Entries provided:
BEGIN
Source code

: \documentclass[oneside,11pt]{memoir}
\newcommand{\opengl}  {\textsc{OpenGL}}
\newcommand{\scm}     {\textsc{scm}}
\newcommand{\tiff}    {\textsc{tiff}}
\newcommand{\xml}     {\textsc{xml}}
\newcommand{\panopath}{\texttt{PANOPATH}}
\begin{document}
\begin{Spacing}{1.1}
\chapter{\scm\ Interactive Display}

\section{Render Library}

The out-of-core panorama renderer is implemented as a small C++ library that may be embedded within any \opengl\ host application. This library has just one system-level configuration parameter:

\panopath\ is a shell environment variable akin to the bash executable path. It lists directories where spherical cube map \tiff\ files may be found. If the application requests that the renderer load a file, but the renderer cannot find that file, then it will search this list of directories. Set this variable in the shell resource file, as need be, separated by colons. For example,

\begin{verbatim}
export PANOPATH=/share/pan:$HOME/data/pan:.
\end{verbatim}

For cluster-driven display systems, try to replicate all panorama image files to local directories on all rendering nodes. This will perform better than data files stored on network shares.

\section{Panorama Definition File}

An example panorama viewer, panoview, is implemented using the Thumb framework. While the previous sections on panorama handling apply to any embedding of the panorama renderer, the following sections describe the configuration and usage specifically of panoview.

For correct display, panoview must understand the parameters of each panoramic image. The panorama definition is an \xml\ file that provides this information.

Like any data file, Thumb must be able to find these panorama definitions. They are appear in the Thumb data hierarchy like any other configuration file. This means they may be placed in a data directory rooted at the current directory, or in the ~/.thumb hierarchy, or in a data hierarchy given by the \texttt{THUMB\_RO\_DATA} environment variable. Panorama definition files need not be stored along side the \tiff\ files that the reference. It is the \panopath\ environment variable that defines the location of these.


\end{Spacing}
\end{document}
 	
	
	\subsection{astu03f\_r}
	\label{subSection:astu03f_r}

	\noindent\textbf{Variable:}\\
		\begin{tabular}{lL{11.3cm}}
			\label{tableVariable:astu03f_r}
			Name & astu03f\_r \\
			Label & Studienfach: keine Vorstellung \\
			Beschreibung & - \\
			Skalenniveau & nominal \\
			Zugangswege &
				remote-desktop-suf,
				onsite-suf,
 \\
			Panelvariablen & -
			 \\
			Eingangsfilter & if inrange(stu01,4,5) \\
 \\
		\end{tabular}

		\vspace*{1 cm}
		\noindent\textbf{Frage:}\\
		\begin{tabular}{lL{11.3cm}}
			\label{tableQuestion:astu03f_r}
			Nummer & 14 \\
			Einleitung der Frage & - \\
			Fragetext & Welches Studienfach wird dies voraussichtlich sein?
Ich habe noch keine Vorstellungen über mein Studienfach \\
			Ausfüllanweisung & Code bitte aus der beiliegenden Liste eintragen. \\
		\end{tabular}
END
BEGIN
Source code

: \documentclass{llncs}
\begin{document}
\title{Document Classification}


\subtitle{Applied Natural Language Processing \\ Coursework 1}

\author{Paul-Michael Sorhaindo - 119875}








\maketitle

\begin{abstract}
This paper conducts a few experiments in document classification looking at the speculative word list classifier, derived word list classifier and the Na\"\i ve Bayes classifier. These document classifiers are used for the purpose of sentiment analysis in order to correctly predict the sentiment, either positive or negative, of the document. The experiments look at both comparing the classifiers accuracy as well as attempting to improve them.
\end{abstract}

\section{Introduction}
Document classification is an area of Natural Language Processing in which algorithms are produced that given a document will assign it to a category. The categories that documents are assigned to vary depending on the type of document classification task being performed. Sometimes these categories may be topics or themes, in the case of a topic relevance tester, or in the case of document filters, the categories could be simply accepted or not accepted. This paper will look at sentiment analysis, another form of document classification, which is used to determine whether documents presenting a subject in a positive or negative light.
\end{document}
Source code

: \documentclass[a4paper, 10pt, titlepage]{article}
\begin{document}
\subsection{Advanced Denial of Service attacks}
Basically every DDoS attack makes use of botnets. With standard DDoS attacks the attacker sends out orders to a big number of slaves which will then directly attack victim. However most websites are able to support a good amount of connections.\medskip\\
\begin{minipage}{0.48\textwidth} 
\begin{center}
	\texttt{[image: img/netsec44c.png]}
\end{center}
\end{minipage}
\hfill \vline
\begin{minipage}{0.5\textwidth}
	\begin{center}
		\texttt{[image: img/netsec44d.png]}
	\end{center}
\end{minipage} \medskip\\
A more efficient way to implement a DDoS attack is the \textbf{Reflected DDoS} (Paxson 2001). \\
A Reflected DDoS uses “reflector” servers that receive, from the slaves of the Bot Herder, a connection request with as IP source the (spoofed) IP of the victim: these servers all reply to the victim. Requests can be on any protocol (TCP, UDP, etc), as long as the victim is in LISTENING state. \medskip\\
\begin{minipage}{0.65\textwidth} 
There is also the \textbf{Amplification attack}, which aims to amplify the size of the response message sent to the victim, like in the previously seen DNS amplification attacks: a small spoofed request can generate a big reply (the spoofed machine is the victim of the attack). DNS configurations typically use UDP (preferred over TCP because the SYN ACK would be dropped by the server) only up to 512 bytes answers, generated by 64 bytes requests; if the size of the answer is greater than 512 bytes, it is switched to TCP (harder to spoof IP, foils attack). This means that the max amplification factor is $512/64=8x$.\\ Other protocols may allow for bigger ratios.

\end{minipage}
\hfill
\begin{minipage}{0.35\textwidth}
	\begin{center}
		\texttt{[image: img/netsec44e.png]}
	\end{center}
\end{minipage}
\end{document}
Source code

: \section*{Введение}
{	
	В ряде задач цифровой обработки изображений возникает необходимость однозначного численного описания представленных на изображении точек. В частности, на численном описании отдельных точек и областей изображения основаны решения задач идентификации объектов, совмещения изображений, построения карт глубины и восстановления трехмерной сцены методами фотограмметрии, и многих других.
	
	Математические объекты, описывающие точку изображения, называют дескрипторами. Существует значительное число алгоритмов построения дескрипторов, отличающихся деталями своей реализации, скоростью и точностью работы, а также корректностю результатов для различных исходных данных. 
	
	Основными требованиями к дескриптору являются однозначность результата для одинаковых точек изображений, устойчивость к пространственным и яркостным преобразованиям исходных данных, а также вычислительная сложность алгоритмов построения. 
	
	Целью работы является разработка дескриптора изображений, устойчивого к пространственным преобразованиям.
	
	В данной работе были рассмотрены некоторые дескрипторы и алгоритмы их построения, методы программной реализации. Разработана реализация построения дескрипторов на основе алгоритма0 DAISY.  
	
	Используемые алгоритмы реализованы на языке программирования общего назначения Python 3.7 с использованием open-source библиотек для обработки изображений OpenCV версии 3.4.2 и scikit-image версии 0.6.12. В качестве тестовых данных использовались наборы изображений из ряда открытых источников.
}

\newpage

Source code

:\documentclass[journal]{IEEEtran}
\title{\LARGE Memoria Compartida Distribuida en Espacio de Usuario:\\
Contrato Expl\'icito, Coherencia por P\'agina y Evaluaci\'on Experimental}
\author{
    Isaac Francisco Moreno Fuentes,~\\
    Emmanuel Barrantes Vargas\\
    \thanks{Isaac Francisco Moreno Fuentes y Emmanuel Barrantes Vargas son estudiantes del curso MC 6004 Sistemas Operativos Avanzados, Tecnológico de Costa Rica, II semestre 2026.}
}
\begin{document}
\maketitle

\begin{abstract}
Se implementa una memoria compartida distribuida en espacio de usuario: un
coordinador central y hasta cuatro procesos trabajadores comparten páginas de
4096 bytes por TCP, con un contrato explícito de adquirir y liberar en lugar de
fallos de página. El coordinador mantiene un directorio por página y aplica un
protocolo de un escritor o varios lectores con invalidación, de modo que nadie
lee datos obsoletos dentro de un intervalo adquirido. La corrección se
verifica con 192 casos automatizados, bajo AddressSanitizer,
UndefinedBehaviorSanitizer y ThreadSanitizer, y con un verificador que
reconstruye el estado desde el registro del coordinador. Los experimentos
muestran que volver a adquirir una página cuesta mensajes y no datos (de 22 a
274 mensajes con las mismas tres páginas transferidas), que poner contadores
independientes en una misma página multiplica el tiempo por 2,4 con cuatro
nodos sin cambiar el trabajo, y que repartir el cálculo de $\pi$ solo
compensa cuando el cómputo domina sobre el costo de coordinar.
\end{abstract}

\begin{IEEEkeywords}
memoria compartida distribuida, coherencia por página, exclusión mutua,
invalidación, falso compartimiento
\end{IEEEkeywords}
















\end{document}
END
BEGIN
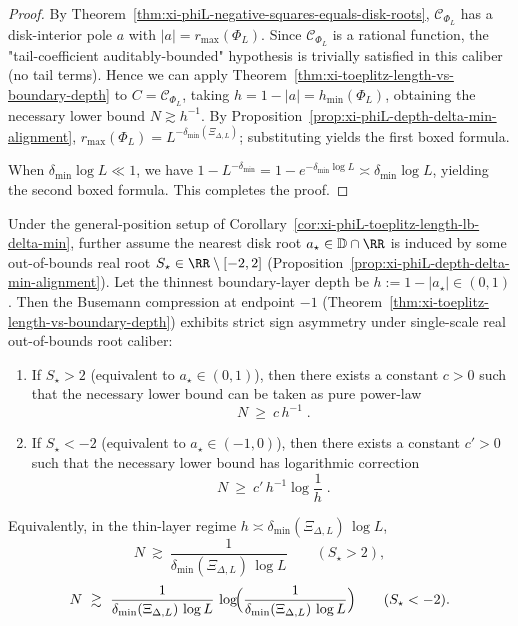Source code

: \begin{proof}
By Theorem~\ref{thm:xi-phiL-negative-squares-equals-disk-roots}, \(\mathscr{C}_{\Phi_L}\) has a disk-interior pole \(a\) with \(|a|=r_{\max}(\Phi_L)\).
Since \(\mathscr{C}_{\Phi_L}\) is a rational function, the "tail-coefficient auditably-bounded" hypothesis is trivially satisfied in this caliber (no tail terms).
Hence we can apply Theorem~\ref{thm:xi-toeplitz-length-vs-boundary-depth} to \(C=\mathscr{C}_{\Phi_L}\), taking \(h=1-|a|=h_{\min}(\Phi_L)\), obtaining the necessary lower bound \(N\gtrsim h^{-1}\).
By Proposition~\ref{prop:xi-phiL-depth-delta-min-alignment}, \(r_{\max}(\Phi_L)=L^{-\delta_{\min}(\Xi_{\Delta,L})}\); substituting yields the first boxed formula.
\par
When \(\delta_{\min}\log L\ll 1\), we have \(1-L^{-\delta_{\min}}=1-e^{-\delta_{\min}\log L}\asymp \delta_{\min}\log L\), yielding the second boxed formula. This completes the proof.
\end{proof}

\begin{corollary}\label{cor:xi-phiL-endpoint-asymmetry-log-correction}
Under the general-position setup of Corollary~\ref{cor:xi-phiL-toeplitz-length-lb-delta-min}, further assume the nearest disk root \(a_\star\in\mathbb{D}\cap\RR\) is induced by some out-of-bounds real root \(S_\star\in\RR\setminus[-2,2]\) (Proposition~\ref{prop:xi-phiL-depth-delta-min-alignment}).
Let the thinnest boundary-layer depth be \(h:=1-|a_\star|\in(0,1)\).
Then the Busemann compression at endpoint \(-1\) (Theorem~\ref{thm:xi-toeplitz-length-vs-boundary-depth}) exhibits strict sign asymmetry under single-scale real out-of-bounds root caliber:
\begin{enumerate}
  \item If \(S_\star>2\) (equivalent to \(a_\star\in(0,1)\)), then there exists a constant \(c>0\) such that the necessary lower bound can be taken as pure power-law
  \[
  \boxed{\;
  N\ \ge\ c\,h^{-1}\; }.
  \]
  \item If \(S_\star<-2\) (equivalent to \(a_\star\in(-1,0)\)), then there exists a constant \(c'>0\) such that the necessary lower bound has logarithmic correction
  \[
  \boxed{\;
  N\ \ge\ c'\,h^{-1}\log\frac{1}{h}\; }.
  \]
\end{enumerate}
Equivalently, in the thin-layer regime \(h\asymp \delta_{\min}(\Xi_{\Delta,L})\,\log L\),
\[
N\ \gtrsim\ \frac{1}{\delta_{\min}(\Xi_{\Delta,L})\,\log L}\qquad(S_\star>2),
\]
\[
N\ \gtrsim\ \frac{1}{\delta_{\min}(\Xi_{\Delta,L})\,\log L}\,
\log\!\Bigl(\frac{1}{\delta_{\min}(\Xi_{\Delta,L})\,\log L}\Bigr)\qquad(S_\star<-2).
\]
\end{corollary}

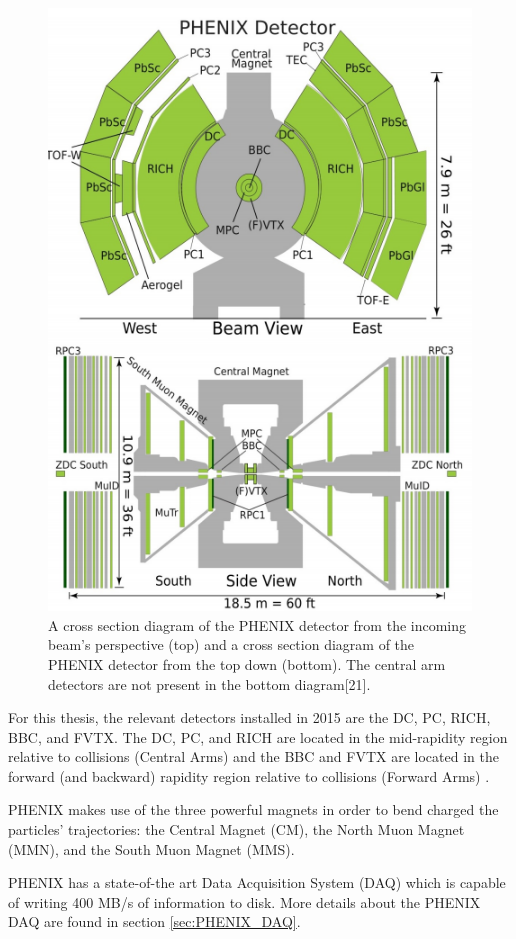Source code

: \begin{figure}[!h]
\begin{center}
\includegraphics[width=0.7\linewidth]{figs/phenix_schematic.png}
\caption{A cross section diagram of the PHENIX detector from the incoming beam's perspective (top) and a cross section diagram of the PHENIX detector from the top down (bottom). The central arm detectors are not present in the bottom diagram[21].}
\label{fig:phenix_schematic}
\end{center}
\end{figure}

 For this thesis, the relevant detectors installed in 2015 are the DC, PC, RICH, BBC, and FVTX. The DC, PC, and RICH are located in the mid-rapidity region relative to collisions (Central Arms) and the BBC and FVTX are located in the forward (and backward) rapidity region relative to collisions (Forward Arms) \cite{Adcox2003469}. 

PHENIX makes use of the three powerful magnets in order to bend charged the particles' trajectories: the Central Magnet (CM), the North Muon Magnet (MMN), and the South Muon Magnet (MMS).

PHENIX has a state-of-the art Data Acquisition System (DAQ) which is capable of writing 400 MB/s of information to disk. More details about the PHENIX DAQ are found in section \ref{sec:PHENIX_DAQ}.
END
What you should do: In the entries above, find each line with the string "depth" and copy it.

Answer to this task:
Hence we can apply Theorem~\ref{thm:xi-toeplitz-length-vs-boundary-depth} to \(C=\mathscr{C}_{\Phi_L}\), taking \(h=1-|a|=h_{\min}(\Phi_L)\), obtaining the necessary lower bound \(N\gtrsim h^{-1}\).
By Proposition~\ref{prop:xi-phiL-depth-delta-min-alignment}, \(r_{\max}(\Phi_L)=L^{-\delta_{\min}(\Xi_{\Delta,L})}\); substituting yields the first boxed formula.
Under the general-position setup of Corollary~\ref{cor:xi-phiL-toeplitz-length-lb-delta-min}, further assume the nearest disk root \(a_\star\in\mathbb{D}\cap\RR\) is induced by some out-of-bounds real root \(S_\star\in\RR\setminus[-2,2]\) (Proposition~\ref{prop:xi-phiL-depth-delta-min-alignment}).
Let the thinnest boundary-layer depth be \(h:=1-|a_\star|\in(0,1)\).
Then the Busemann compression at endpoint \(-1\) (Theorem~\ref{thm:xi-toeplitz-length-vs-boundary-depth}) exhibits strict sign asymmetry under single-scale real out-of-bounds root caliber:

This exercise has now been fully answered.